President Obama’s class warfare rhetoric isn’t having quite the impact he was hoping for. More Americans than ever believe they are among the “haves” in society, despite the dismal economy, according to a new poll by Gallup.
The shift, documented by a Gallup poll conducted Nov. 28-Dec. 1, is noteworthy in that it came after 3 ½ years of economic turmoil in which more Americans have become unemployed and more have become negative about their personal finances. The current poll was also conducted as the Occupy Wall Street movement continues to focus on the disparities between the wealthiest 1% of Americans and everyone else.
If they had to choose, 58% of Americans would say they are in the “haves,” rather than the “have nots” group. This breakdown has held remarkably steady over the past two decades of economic boom and bust, with a record-high 67% of Americans putting themselves in the “haves” category during the strong economic times of the late 1990s.
The report goes on to note that the only people buying into the class division are democrats. I wonder if Michael Moore is among those who consider themselves to be “have nots.”

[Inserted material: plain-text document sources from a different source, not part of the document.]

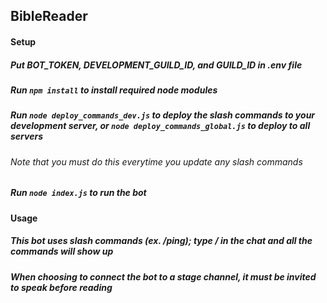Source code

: ## BibleReader

#### Setup
##### Put BOT_TOKEN, DEVELOPMENT_GUILD_ID, and GUILD_ID in .env file
##### Run `npm install` to install required node modules
##### Run `node deploy_commands_dev.js` to deploy the slash commands to your development server, or `node deploy_commands_global.js` to deploy to all servers
######          Note that you must do this everytime you update any slash commands
##### Run `node index.js` to run the bot

#### Usage
##### This bot uses slash commands (ex. /ping); type / in the chat and all the commands will show up
##### When choosing to connect the bot to a stage channel, it must be invited to speak before reading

Ross Kaminsky puts this poll into perspective:
But Barack Obama has given the nation a tremendous object lesson by posing the federal government as the solution to all problems — and then proving that it isn’t. When the president said that spending a trillion dollars of our children’s future earnings would keep unemployment below 8 percent only to see us spend the last two and a half years with only three months below 9 percent unemployment — and none below 8.5 percent — the public begins to see the economic emperor as wearing no clothes.
Even if the voters don’t think about it explicitly, if the Obama administration’s claims about government fixing the economy are so obviously false, then just perhaps the other charges made about evil capitalists being the source of all evil may also be false. At least, they’re worth skepticism.
And thus the public has become skeptical.
The Occupy Wall Street movement has likewise had the opposite effect of what its anarcho-socialist hygiene-challenged spoiled middle-class kids intended. When you see “protesters” defecating on a police car or an American flag, instigating violence, and generally being incoherent, the ordinary American is likely to see those people as a greater threat than a bunch of villainized bankers could ever be. Again, when the messenger is so utterly without credibility, the internalized message among the public is likely to be the opposite of what the preachers of radicalism offer.